Over the past 12 months, growth stocks have delivered nearly five times the performance of value stocks. During the nine-year bull market growth stocks have outperformed value by about 50% as measured by the Russell Indexes.
But the tides may be turning.
According to analysis from Fidelity Investments, valuations on growth stocks are significantly higher than value stocks. The price-to-forward earnings ratio for growth stocks is over 30 while value stocks have a forward P/E under 20.
This seems to be thinking behind the most recent recommendations made by RBC Capital Markets. RBC’s equity strategy team has upgraded utility stocks on attractive valuations while downgrading more growth-oriented tech stocks.
“Major style shifts tend to happen late in or at the end of bull markets,” Lori Calvasina, RBC’s head of US equity strategy, wrote in a client note. “Earnings leadership is shifting from growth to value. Valuations look a bit stretched in growth relative to value again.”
Two Fidelity portfolio managers have also commented on this shift.
Matthew Friedman, portfolio manager of the Fidelity Value Strategies Fund, says “The US equity market looks fairly expensive, but that’s because I think growth stocks – one particular part of the market – are skewing the market’s price-to-earnings ratios higher.” Friedman is still finding good deals among high-quality value stocks. He remains focused on high-quality companies with strong competitive positions – which tend to hold up better in volatile markets.
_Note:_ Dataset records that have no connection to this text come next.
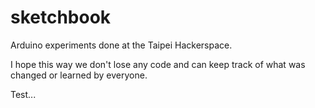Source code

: sketchbook
==========

Arduino experiments done at the Taipei Hackerspace.

I hope this way we don't lose any code and can keep track of what was changed or learned by everyone.

Test...
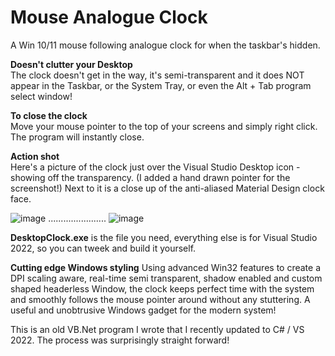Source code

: # Mouse Analogue Clock
A Win 10/11 mouse following analogue clock for when the taskbar's hidden.


**Doesn't clutter your Desktop**              
The clock doesn't get in the way, it's semi-transparent and it does NOT appear in the Taskbar, or the System Tray, or even the Alt + Tab program select window!


**To close the clock**                        
Move your mouse pointer to the top of your screens and simply right click. The program will instantly close.


**Action shot**                                   
Here's a picture of the clock just over the Visual Studio Desktop icon - showing off the transparency. (I added a hand drawn pointer for the screenshot!)
Next to it is a close up of the anti-aliased Material Design clock face.

![image](https://github.com/user-attachments/assets/645d64d0-a7c7-476c-8034-ca0972000545) ....................... ![image](https://github.com/user-attachments/assets/f811d234-3ec6-450e-859a-d58402a6653e)


**DesktopClock.exe** is the file you need, everything else is for Visual Studio 2022, so you can tweek and build it yourself.


**Cutting edge Windows styling**
Using advanced Win32 features to create a DPI scaling aware, real-time semi transparent, shadow enabled and custom shaped headerless Window, the clock keeps perfect time with the system and smoothly follows the mouse pointer around without any stuttering. A useful and unobtrusive Windows gadget for the modern system!

This is an old VB.Net program I wrote that I recently updated to C# / VS 2022. The process was surprisingly straight forward!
Jeff Feingold, portfolio manager of the Fidelity Independence Fund, also believes it’s time to sell growth to buy value. Feingold says, “I’ve been trimming exposure to higher-priced, faster-growing companies and using the proceeds to buy what I think are cheaper stocks with improving fundamentals.”
While growth could continue to outperform value, these periods of outperformance tend to be cyclical according to Fidelity Investments.